TASK DETAILS: Skipping each picture, output the entries exactly as they stand below.

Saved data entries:
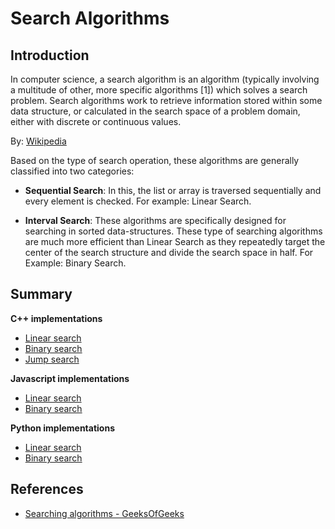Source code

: # Search Algorithms

## Introduction 

In computer science, a search algorithm is an algorithm (typically involving a multitude of other, more specific algorithms [1]) which solves a search problem. Search algorithms work to retrieve information stored within some data structure, or calculated in the search space of a problem domain, either with discrete or continuous values.

By: [Wikipedia](https://en.wikipedia.org/wiki/Search_algorithm)

Based on the type of search operation, these algorithms are generally classified into two categories:

* __Sequential Search__: In this, the list or array is traversed sequentially and every element is checked. For example: Linear Search.

* __Interval Search__: These algorithms are specifically designed for searching in sorted data-structures. These type of searching algorithms are much more efficient than Linear Search as they repeatedly target the center of the search structure and divide the search space in half. For Example: Binary Search.

## Summary

  __C++ implementations__

  * [Linear search](https://github.com/edmilson-dk/academic-programming/blob/main/search-algorithms/linear-search/c++)
  * [Binary search](https://github.com/edmilson-dk/academic-programming/blob/main/search-algorithms/binary-search/c++)
  * [Jump search](https://github.com/edmilson-dk/academic-programming/blob/main/search-algorithms/jump-search/c++)
  
  __Javascript implementations__

  * [Linear search](https://github.com/edmilson-dk/academic-programming/blob/main/search-algorithms/linear-search/javascript)
  * [Binary search](https://github.com/edmilson-dk/academic-programming/blob/main/search-algorithms/binary-search/javascript)
  
  __Python implementations__

  * [Linear search](https://github.com/edmilson-dk/academic-programming/blob/main/search-algorithms/linear-search/python)
  * [Binary search](https://github.com/edmilson-dk/academic-programming/blob/main/search-algorithms/binary-search/python)
    
## References

* [Searching algorithms - GeeksOfGeeks](https://www.geeksforgeeks.org/searching-algorithms/)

ANSWER AREA:
Source code

: # Search Algorithms

## Introduction 

In computer science, a search algorithm is an algorithm (typically involving a multitude of other, more specific algorithms [1]) which solves a search problem. Search algorithms work to retrieve information stored within some data structure, or calculated in the search space of a problem domain, either with discrete or continuous values.

By: [Wikipedia](https://en.wikipedia.org/wiki/Search_algorithm)

Based on the type of search operation, these algorithms are generally classified into two categories:

* __Sequential Search__: In this, the list or array is traversed sequentially and every element is checked. For example: Linear Search.

* __Interval Search__: These algorithms are specifically designed for searching in sorted data-structures. These type of searching algorithms are much more efficient than Linear Search as they repeatedly target the center of the search structure and divide the search space in half. For Example: Binary Search.

## Summary

  __C++ implementations__

  * [Linear search](https://github.com/edmilson-dk/academic-programming/blob/main/search-algorithms/linear-search/c++)
  * [Binary search](https://github.com/edmilson-dk/academic-programming/blob/main/search-algorithms/binary-search/c++)
  * [Jump search](https://github.com/edmilson-dk/academic-programming/blob/main/search-algorithms/jump-search/c++)
  
  __Javascript implementations__

  * [Linear search](https://github.com/edmilson-dk/academic-programming/blob/main/search-algorithms/linear-search/javascript)
  * [Binary search](https://github.com/edmilson-dk/academic-programming/blob/main/search-algorithms/binary-search/javascript)
  
  __Python implementations__

  * [Linear search](https://github.com/edmilson-dk/academic-programming/blob/main/search-algorithms/linear-search/python)
  * [Binary search](https://github.com/edmilson-dk/academic-programming/blob/main/search-algorithms/binary-search/python)
    
## References

* [Searching algorithms - GeeksOfGeeks](https://www.geeksforgeeks.org/searching-algorithms/)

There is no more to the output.